# Day 2: Linear Regression Deep Dive (2.1)

## Table of Contents
1. [Simple & Multiple Linear Regression Recap (2.1.1)](#simple-multiple-recap)
   - Recap from Day 1
   - Simple Linear Regression (SLR)
   - Multiple Linear Regression (MLR)
   - Matrix Representation
   - Scikit-learn Implementation
2. [Assumptions of Linear Regression (2.1.2)](#assumptions)
   - Why Assumptions Matter
   - Linearity Assumption
   - Independence Assumption
   - Normality of Errors Assumption
   - Equal Variance (Homoscedasticity) Assumption
   - Multicollinearity Issue
   - Addressing Assumption Violations
3. [Interactive Exercises](#interactive-exercises)
4. [Practice Questions](#practice-questions)

<a id="simple-multiple-recap"></a>
## 2.1.1 Simple & Multiple Linear Regression Recap

### Recap from Day 1

Yesterday, we introduced Linear Regression as a method to model linear relationships between features (X) and a continuous target variable (y). We discussed the fundamental concept of fitting a line (or hyperplane) through data points to minimize the error between predictions and actual values.

Let's go deeper today and explore both forms of linear regression, their mathematical foundations, and practical implementation aspects.
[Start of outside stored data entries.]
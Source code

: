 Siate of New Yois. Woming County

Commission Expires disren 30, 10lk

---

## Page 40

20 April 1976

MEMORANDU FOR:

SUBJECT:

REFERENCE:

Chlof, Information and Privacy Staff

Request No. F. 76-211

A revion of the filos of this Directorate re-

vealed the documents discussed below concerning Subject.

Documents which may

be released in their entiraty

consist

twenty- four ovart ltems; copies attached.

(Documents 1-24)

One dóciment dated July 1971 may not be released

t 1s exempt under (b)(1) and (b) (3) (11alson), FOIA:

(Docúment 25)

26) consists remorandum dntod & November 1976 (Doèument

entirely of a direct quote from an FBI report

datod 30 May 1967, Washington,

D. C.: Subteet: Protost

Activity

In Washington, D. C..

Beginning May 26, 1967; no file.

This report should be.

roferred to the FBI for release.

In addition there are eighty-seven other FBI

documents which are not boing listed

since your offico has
### Simple Linear Regression (SLR)

Simple Linear Regression involves one independent variable (feature) to predict the dependent variable (target).

**The Model Equation:**
$\hat{y} = \hat{\beta}_0 + \hat{\beta}_1 x$

Where:
- $\hat{y}$ is the predicted value of the target
- $\hat{\beta}_0$ is the intercept (the value of $\hat{y}$ when $x = 0$)
- $\hat{\beta}_1$ is the slope (the change in $\hat{y}$ for a one-unit increase in $x$)
- $x$ is the independent variable (feature)

**Finding the Best Line:**
We find the best intercept ($\hat{\beta}_0$) and slope ($\hat{\beta}_1$) to minimize the Mean Squared Error (MSE) between predicted ($\hat{y}$) and actual (y) values:

$MSE = \frac{1}{n} \sum_{i=1}^{n} (y_i - \hat{y}_i)^2$

**Closed-Form Solution:**
For simple linear regression, the analytical solution for the best-fitting line is:

$\hat{\beta}_1 = \frac{\sum_{i=1}^{n} (x_i - \bar{x})(y_i - \bar{y})}{\sum_{i=1}^{n} (x_i - \bar{x})^2}$

$\hat{\beta}_0 = \bar{y} - \hat{\beta}_1 \bar{x}$

Where $\bar{x}$ and $\bar{y}$ are the means of $x$ and $y$, respectively.

![Simple Linear Regression](https://i.imgur.com/4vYALM5.png)

**Interpretation of Coefficients:**
- $\hat{\beta}_0$ (Intercept): The predicted value when $x = 0$. This may not always be meaningful in the real-world context.
- $\hat{\beta}_1$ (Slope): The expected change in the target variable for a one-unit increase in the feature. This tells us both the direction (positive/negative) and magnitude of the relationship.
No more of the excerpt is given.